» **Task**
Each line in the records below, from the one that contains "practices for AI agents" to the one that contains "patterns, interaction guidelines", should be reproduced exactly, the first and last included.

Dataset excerpts
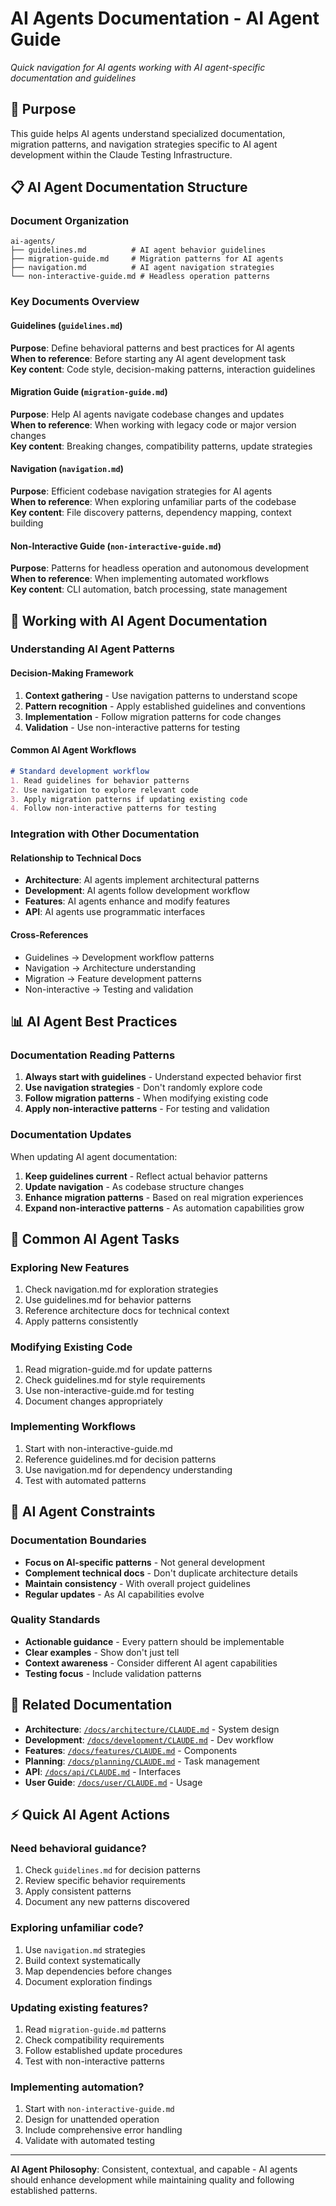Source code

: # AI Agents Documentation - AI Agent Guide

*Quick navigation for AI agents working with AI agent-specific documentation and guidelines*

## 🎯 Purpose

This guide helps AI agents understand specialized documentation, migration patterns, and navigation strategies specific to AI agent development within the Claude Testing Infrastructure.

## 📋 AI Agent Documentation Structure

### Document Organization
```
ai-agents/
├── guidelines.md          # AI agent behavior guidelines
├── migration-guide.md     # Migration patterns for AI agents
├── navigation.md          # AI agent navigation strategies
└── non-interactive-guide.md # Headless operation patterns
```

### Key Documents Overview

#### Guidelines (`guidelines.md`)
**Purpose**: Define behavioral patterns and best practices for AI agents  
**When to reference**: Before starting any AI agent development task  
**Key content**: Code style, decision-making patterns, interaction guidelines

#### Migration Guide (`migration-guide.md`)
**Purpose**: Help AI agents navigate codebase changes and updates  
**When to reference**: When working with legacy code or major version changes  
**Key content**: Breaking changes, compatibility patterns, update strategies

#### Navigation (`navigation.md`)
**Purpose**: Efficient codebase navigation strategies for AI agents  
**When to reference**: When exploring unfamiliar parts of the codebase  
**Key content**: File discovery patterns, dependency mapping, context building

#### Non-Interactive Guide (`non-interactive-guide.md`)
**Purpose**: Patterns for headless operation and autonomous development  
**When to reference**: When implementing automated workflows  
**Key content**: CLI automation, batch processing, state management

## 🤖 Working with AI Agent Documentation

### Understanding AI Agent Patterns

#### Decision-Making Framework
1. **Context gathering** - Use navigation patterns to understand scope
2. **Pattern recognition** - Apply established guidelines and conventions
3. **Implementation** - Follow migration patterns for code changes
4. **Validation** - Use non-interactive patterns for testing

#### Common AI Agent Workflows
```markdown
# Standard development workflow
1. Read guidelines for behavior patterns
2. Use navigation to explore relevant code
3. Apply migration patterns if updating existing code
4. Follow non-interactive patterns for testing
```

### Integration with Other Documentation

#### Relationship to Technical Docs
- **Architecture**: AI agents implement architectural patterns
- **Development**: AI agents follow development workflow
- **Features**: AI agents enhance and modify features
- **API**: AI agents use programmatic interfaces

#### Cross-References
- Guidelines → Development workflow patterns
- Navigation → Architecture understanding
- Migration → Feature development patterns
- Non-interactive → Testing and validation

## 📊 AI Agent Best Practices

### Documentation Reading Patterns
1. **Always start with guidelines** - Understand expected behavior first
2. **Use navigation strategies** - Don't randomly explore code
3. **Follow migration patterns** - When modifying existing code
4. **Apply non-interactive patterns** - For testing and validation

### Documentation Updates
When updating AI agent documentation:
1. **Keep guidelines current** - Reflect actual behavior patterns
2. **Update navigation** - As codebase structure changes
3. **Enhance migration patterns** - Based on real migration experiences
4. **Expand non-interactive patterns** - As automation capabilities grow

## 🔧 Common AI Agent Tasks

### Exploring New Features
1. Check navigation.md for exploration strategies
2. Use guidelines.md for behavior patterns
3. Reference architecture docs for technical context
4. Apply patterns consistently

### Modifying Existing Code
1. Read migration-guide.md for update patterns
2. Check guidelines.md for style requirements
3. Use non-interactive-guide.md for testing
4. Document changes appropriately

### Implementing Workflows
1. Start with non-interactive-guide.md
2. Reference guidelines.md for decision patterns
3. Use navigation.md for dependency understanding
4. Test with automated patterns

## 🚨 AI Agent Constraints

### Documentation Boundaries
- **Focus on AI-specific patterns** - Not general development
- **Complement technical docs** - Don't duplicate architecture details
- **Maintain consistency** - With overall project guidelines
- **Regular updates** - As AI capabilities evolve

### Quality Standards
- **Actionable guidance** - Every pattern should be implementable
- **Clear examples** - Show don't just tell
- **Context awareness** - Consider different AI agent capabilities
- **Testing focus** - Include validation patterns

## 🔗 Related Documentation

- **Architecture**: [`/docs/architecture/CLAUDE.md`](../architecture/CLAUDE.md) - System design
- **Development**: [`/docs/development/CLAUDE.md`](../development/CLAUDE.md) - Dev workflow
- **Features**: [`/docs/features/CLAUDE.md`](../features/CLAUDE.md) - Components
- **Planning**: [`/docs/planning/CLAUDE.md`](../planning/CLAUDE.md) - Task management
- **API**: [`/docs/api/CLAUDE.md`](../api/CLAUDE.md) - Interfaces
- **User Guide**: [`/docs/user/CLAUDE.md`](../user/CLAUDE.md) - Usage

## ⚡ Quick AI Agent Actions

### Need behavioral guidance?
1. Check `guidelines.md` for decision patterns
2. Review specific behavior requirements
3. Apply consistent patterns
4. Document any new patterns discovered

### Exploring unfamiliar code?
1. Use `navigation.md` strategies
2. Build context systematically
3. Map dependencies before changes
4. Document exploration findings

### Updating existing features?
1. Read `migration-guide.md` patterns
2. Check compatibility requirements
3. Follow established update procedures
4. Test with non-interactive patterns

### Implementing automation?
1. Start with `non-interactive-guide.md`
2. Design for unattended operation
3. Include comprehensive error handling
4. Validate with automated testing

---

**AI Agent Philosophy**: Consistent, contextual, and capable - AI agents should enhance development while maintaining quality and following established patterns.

...

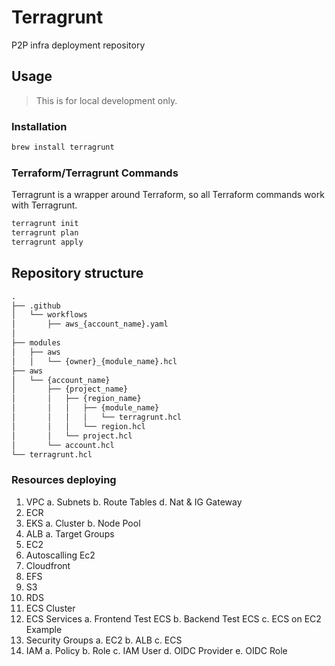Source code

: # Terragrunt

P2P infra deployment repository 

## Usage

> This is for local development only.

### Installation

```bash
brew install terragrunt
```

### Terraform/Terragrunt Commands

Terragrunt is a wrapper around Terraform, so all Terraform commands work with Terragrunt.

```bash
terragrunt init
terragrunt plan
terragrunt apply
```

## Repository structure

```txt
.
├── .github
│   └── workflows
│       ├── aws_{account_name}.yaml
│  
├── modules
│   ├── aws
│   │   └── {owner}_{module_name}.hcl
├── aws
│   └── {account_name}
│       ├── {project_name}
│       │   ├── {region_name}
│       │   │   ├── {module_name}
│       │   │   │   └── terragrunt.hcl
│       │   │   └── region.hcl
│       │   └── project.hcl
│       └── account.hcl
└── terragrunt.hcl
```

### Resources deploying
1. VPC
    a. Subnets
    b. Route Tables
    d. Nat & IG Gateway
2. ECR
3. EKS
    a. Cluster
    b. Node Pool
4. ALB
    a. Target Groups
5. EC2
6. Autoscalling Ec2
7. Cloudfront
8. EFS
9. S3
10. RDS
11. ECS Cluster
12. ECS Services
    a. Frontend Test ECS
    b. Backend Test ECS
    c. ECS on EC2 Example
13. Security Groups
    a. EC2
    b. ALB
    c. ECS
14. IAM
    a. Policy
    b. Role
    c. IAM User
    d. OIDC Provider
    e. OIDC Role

* * *

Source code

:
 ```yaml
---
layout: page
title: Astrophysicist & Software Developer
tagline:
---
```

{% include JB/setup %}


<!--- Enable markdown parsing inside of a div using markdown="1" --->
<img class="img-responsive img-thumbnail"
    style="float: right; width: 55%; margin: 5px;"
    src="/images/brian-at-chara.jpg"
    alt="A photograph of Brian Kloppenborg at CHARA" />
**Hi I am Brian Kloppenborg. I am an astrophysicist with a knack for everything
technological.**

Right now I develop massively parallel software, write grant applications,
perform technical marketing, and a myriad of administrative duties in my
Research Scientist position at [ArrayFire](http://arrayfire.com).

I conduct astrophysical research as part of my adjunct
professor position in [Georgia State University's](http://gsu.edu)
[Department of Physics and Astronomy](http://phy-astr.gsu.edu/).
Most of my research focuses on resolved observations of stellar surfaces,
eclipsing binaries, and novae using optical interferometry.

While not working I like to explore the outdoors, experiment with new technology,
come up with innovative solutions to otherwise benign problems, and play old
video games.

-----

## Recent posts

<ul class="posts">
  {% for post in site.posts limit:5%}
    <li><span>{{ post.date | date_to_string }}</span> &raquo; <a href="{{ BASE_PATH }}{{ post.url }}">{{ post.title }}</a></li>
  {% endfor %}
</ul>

» **Result for this exercise**
**Purpose**: Define behavioral patterns and best practices for AI agents  
**When to reference**: Before starting any AI agent development task  
**Key content**: Code style, decision-making patterns, interaction guidelines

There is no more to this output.